Budgets, in one place

There are three layers of budget, and it's worth knowing all of them because they fail in different ways.

Layer	Where it lives	Default	What happens when hit
Per-step `Max cost (USD)`	Settings on the step itself	$1	Step fails. Always loud, even with `Use fallback text`.
Per-report `Agent Step max cost per run`	Additional Options at the bottom of the report	$5	Step doesn't start.
Per-agent 30-day cost	Agent configuration page	Whatever you set	Step fails with `agent_30d cost $X exceeds limit $Y`.

The third one trips people up the most. Even if your step's Max cost is fine and the report cap is fine, the agent itself has its own monthly ceiling, and a busy agent can hit it.

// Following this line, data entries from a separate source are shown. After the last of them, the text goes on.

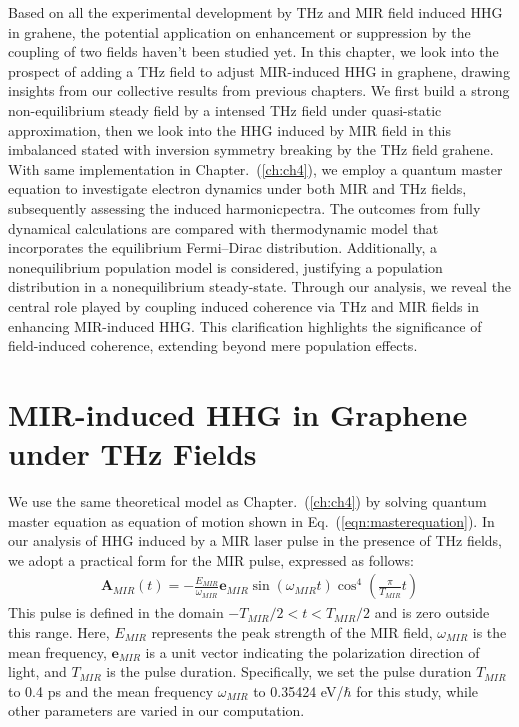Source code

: Based on all the experimental development by THz and MIR field induced HHG in grahene, the potential application on enhancement or suppression by the coupling of two fields haven't been studied yet. In this chapter, we look into the prospect of adding a THz field to adjust MIR-induced \gls{HHG} in graphene, drawing insights from our collective results from previous chapters. We first build a strong non-equilibrium steady field by a intensed THz field under quasi-static approximation, then we look into the HHG induced by MIR field in this imbalanced stated with inversion symmetry breaking by the THz field grahene. With same implementation in Chapter.~(\ref{ch:ch4}), we employ a quantum master equation to investigate electron dynamics under both MIR and THz fields, subsequently assessing the induced harmonicpectra. The outcomes from fully dynamical calculations are compared with thermodynamic model that incorporates the equilibrium Fermi--Dirac distribution. Additionally, a nonequilibrium population model is considered, justifying a population distribution in a nonequilibrium steady-state. Through our analysis, we reveal the central role played by coupling induced coherence via THz and MIR fields in enhancing MIR-induced HHG. This clarification highlights the significance of field-induced coherence, extending beyond mere population effects.
\section{MIR-induced HHG in Graphene under THz Fields}
We use the same theoretical model as Chapter.~(\ref{ch:ch4}) by solving quantum master equation as
equation of motion shown in Eq.~(\ref{eqn:masterequation}).
In our analysis of \gls{HHG} induced by a MIR laser pulse in the presence of THz fields, we adopt a practical form for the MIR pulse, expressed as follows:
\begin{align}
	\mathbf A_{MIR}(t) = -\frac{E_{MIR}}{\omega_{MIR}} \mathbf{e}_{MIR}
	\sin(\omega_{MIR} t) \cos^4 \left (\frac{\pi}{T_{MIR}} t \right)
	\label{eqn:laser_pulse}
\end{align}
This pulse is defined in the domain $-T_{MIR}/2<t<T_{MIR}/2$ and is zero outside this range.
Here, $E_{MIR}$ represents the peak strength of the MIR field, $\omega_{MIR}$ is the mean
frequency, $\mathbf e_{MIR}$ is a unit vector indicating the polarization direction of light, and
$T_{MIR}$ is the pulse duration. Specifically, we set the pulse duration $T_{MIR}$ to 0.4 ps and
the mean frequency $\omega_{MIR}$ to 0.35424 eV/$\hbar$ for this study, while other parameters are
varied in our computation.

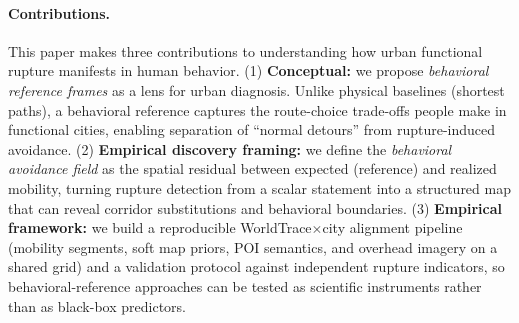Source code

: \paragraph{Contributions.}
This paper makes three contributions to understanding how urban functional rupture manifests in human behavior.
(1) \textbf{Conceptual:} we propose \emph{behavioral reference frames} as a lens for urban diagnosis. Unlike physical baselines (shortest paths), a behavioral reference captures the route-choice trade-offs people make in functional cities, enabling separation of ``normal detours'' from rupture-induced avoidance.
(2) \textbf{Empirical discovery framing:} we define the \emph{behavioral avoidance field} as the spatial residual between expected (reference) and realized mobility, turning rupture detection from a scalar statement into a structured map that can reveal corridor substitutions and behavioral boundaries.
(3) \textbf{Empirical framework:} we build a reproducible WorldTrace$\times$city alignment pipeline (mobility segments, soft map priors, POI semantics, and overhead imagery on a shared grid) and a validation protocol against independent rupture indicators, so behavioral-reference approaches can be tested as scientific instruments rather than as black-box predictors.

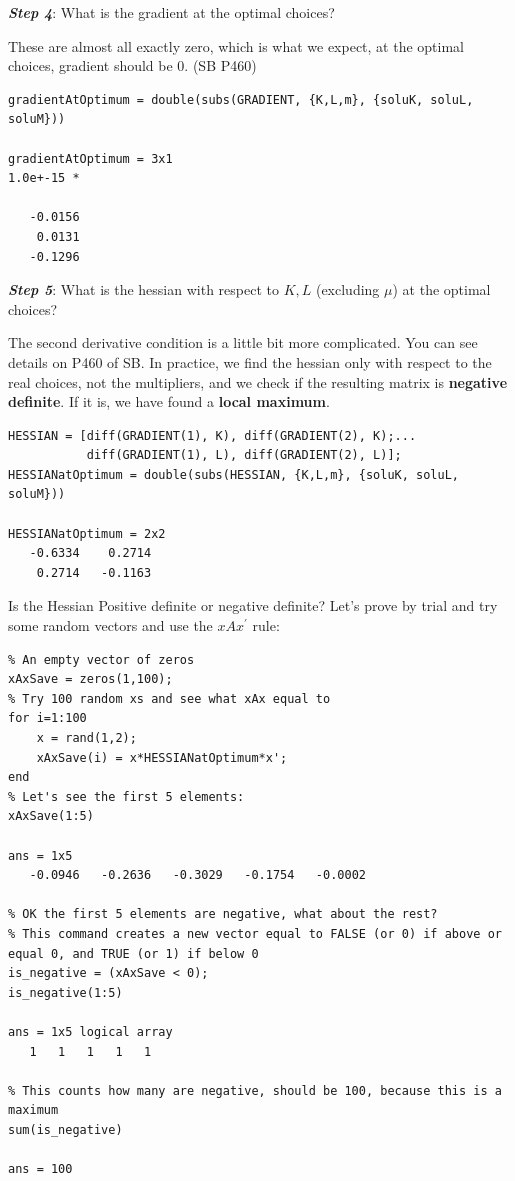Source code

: \documentclass[
]{book}
\begin{document}
\textbf{\emph{Step 4}}: What is the gradient at the optimal choices?

These are almost all exactly zero, which is what we expect, at the
optimal choices, gradient should be 0. (SB P460)

\begin{verbatim}
gradientAtOptimum = double(subs(GRADIENT, {K,L,m}, {soluK, soluL, soluM}))

gradientAtOptimum = 3x1    
1.0e+-15 *

   -0.0156
    0.0131
   -0.1296
\end{verbatim}

\textbf{\emph{Step 5}}: What is the hessian with respect to \(K,L\) (excluding
\(\mu\)) at the optimal choices?

The second derivative condition is a little bit more complicated. You
can see details on P460 of SB. In practice, we find the hessian only
with respect to the real choices, not the multipliers, and we check if
the resulting matrix is \textbf{negative definite}. If it is, we have found a
\textbf{local maximum}.

\begin{verbatim}
HESSIAN = [diff(GRADIENT(1), K), diff(GRADIENT(2), K);...
           diff(GRADIENT(1), L), diff(GRADIENT(2), L)];
HESSIANatOptimum = double(subs(HESSIAN, {K,L,m}, {soluK, soluL, soluM}))

HESSIANatOptimum = 2x2    
   -0.6334    0.2714
    0.2714   -0.1163
\end{verbatim}

Is the Hessian Positive definite or negative definite? Let's prove by
trial and try some random vectors and use the \(xAx^{\prime }\) rule:

\begin{verbatim}
% An empty vector of zeros
xAxSave = zeros(1,100);
% Try 100 random xs and see what xAx equal to
for i=1:100
    x = rand(1,2);
    xAxSave(i) = x*HESSIANatOptimum*x';
end
% Let's see the first 5 elements:
xAxSave(1:5)

ans = 1x5    
   -0.0946   -0.2636   -0.3029   -0.1754   -0.0002

% OK the first 5 elements are negative, what about the rest?
% This command creates a new vector equal to FALSE (or 0) if above or equal 0, and TRUE (or 1) if below 0
is_negative = (xAxSave < 0);
is_negative(1:5)

ans = 1x5 logical array    
   1   1   1   1   1

% This counts how many are negative, should be 100, because this is a maximum
sum(is_negative)

ans = 100
\end{verbatim}
\end{document}
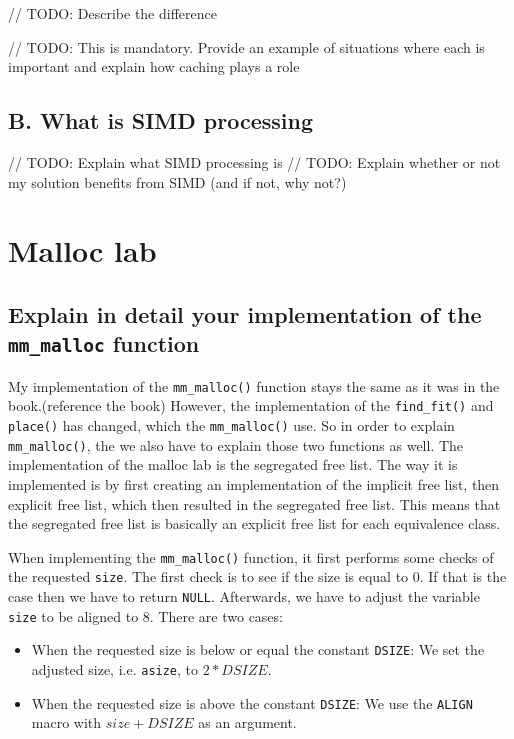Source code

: \documentclass[11pt]{article}
\newcommand{\code}[1]{{\colorbox{lightgray!15}{\color{orange}\texttt{#1}}}}
\newcommand{\temp}[1]{{\color{red}#1}}
\begin{document}
// TODO: Describe the difference

// TODO: This is mandatory. Provide an example of situations where each is important and explain how caching plays a role

\subsection{B. What is SIMD processing}

// TODO: Explain what SIMD processing is
// TODO: Explain whether or not my solution benefits from SIMD (and if not, why not?)
\section{Malloc lab}
\subsection{Explain in detail your implementation of the \code{mm\_malloc} function}

My implementation of the \code{mm\_malloc()} function stays the same as it was in the book.\temp{(reference the book)}
However, the implementation of the \code{find\_fit()} and \code{place()} has changed, which the \code{mm\_malloc()} use. So in order to explain \code{mm\_malloc()},
the we also have to explain those two functions as well.
The implementation of the malloc lab is the segregated free list. 
The way it is implemented is by first creating an implementation of the implicit free list, then explicit free list, 
which then resulted in the segregated free list.
This means that the segregated free list is basically an explicit free list for each equivalence class.

When implementing the \code{mm\_malloc()} function, it first performs some checks of the requested \code{size}. The first check is to see if the size is equal to 0. If that is the case then we have to return \code{NULL}.
Afterwards, we have to adjust the variable \code{size} to be aligned to 8. There are two cases:
\begin{itemize}
    \item When the requested size is below or equal the constant \code{DSIZE}: We set the adjusted size, i.e. \code{asize}, to $2 * DSIZE$.
    \item When the requested size is above the constant \code{DSIZE}: We use the \code{ALIGN} macro with $size + DSIZE$ as an argument.
\end{itemize}
\end{document}
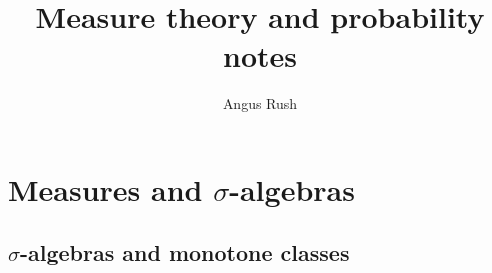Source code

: \documentclass[a4paper,12pt]{scrreprt}
\title{Measure theory and probability notes}
\author{Angus Rush}
\theoremstyle{definition}
\theoremstyle{plain}
\theoremstyle{remark}
\begin{document}
\maketitle
\tableofcontents
%
%
%
%
%
%
%
%
%
%

\chapter{Measures and \texorpdfstring{$\sigma$}{s}-algebras}
\section{\texorpdfstring{$\sigma$}{s}-algebras and monotone classes}
\end{document}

A failed Agent Step in a notebook showing the error message agent_30d cost $0.0293 exceeds limit $0.0010

Two more brakes worth knowing about. A single report can contain at most three Agent Steps. That's enough for the common shape (investigate, categorise, respond), but small enough that you can't accidentally chain ten LLM calls into one report. And Agent Steps aren't allowed inside for_loop (Dynamic Report Personalization) in v1, because a daily schedule fanned out across a 1,000-row list with a $1-per-step cap means up to $1,000 every day. We'll lift the loop restriction once there's per-loop cost control. For now, the workaround is to do the LLM work once outside the loop.

What the agent can and can't do during a step

A step is the same agent you'd chat with. Same tools, same permissions, same skills, with one difference: mutating tools are stripped. The step can read SQL, search knowledge, query metrics views, and produce charts. It can't send emails, post to Slack, or save new content on its own. That part is the destination block's job.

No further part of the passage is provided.